The petitioner joined the service in the office of the Direotor of Public Instruction, Punjab, on 1 September 1959, in pursuance of an order passed by the Director on 14 August 1959. He held no substantive rank and was appointed as an officiating junior scale stenographer from which post his services have been dispensed with.
3. It may even be assumed for argument that the motive which may have actuated the Director to terminate the services of the petitioner involved some measure of mis-conduct. As observed by Chief Justice Gajendragadkar in the Supreme Court decision of Jagdish Mitter v. Union of India 1964-I L.L.J. 418:
it must be held that the termination of services of the temporary servant which in form and in substance is no more than his discharge effected under the terms of contract or the relevant rule, cannot, in law, be regarded as his dismissal, because the appointing authority was actuated by the motive that the said servant did not deserve to be continued for some alleged misconduct.

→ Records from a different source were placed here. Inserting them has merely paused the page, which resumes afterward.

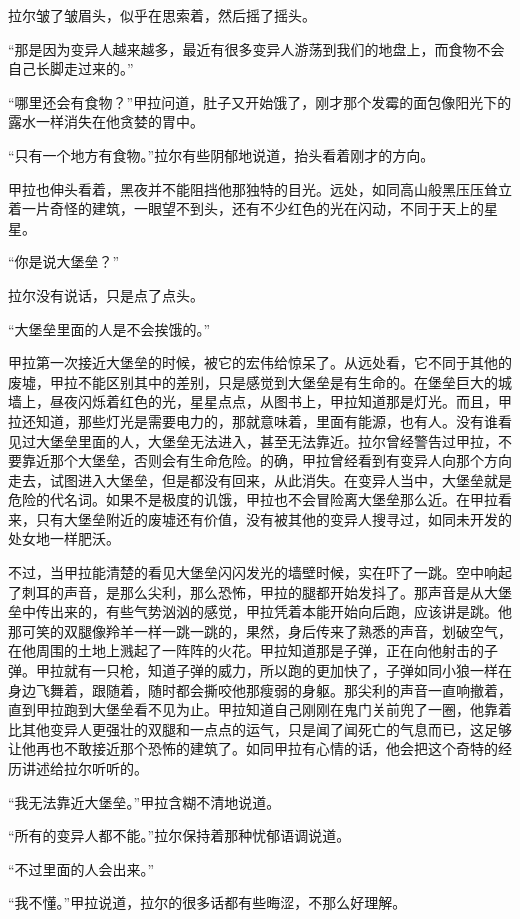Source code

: 拉尔皱了皱眉头，似乎在思索着，然后摇了摇头。

“那是因为变异人越来越多，最近有很多变异人游荡到我们的地盘上，而食物不会自己长脚走过来的。”

“哪里还会有食物？”甲拉问道，肚子又开始饿了，刚才那个发霉的面包像阳光下的露水一样消失在他贪婪的胃中。

“只有一个地方有食物。”拉尔有些阴郁地说道，抬头看着刚才的方向。

甲拉也伸头看着，黑夜并不能阻挡他那独特的目光。远处，如同高山般黑压压耸立着一片奇怪的建筑，一眼望不到头，还有不少红色的光在闪动，不同于天上的星星。

“你是说大堡垒？”

拉尔没有说话，只是点了点头。

“大堡垒里面的人是不会挨饿的。”

甲拉第一次接近大堡垒的时候，被它的宏伟给惊呆了。从远处看，它不同于其他的废墟，甲拉不能区别其中的差别，只是感觉到大堡垒是有生命的。在堡垒巨大的城墙上，昼夜闪烁着红色的光，星星点点，从图书上，甲拉知道那是灯光。而且，甲拉还知道，那些灯光是需要电力的，那就意味着，里面有能源，也有人。没有谁看见过大堡垒里面的人，大堡垒无法进入，甚至无法靠近。拉尔曾经警告过甲拉，不要靠近那个大堡垒，否则会有生命危险。的确，甲拉曾经看到有变异人向那个方向走去，试图进入大堡垒，但是都没有回来，从此消失。在变异人当中，大堡垒就是危险的代名词。如果不是极度的讥饿，甲拉也不会冒险离大堡垒那么近。在甲拉看来，只有大堡垒附近的废墟还有价值，没有被其他的变异人搜寻过，如同未开发的处女地一样肥沃。

不过，当甲拉能清楚的看见大堡垒闪闪发光的墙壁时候，实在吓了一跳。空中响起了刺耳的声音，是那么尖利，那么恐怖，甲拉的腿都开始发抖了。那声音是从大堡垒中传出来的，有些气势汹汹的感觉，甲拉凭着本能开始向后跑，应该讲是跳。他那可笑的双腿像羚羊一样一跳一跳的，果然，身后传来了熟悉的声音，划破空气，在他周围的土地上溅起了一阵阵的火花。甲拉知道那是子弹，正在向他射击的子弹。甲拉就有一只枪，知道子弹的威力，所以跑的更加快了，子弹如同小狼一样在身边飞舞着，跟随着，随时都会撕咬他那瘦弱的身躯。那尖利的声音一直响撤着，直到甲拉跑到大堡垒看不见为止。甲拉知道自己刚刚在鬼门关前兜了一圈，他靠着比其他变异人更强壮的双腿和一点点的运气，只是闻了闻死亡的气息而已，这足够让他再也不敢接近那个恐怖的建筑了。如同甲拉有心情的话，他会把这个奇特的经历讲述给拉尔听听的。

“我无法靠近大堡垒。”甲拉含糊不清地说道。

“所有的变异人都不能。”拉尔保持着那种忧郁语调说道。

“不过里面的人会出来。”

“我不懂。”甲拉说道，拉尔的很多话都有些晦涩，不那么好理解。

To the same effect is the observation of Justice Sri Wanchoo in another Supreme Court decision in Champaklal v. Union of India 1964-I L.L.J. 752. The learned Judge Bald:
further even though misconduct, negligence, inefficiency or other disqualification may be the motive or the inducing factor which influences the Government to take action under the terms of the contract of employment or the specific service rule, nevertheless, if right exists, under the contract or the rules, to terminate the service, the motive operating on the mind of the Government is wholly irrelevant.
4. There is no suggestion that the termination of services of the petitioner took place in a manner which was contrary to or in breach of the appointment order. It is only the office-noting on which reliance has been placed that the dismissing authority had a motive operating in its mind. That is settled to be an irrelevant consideration in construing such orders.
5. The learned Counsel for the petitioner has sought support from my decision in Ved Parkash Vohra v. State of Punjab 1964 P.L.R. 1224 in which I said that if the order of termination of service even though it purports to be one of discharge is in fact an order which results in penal consequences, notice would be required under the provisions of Article 311 of the Constitution. In that case the Punjab Government had terminated the services of an Assistant Engineer and it was fairly clear that the order was passed because a criminal charge had been framed against him. The officer was subsequently exonerated completely and obtained an order of acquittal from the Sessions Judge. Even the Minister in that case had expressed an opinion that the services of the officer could not be dispensed with till the decision of the criminal case. The very foundation on which the order of termination was passed disappeared when the officer came to be acquitted. In my opinion, the facts of Ved Parkash Vohra case 1964 P.L.R. 1224 (vide supra) were totally different from those in the instant case. There is no force in this petition which fails and is dismissed. There would be no order as to costs of this petition.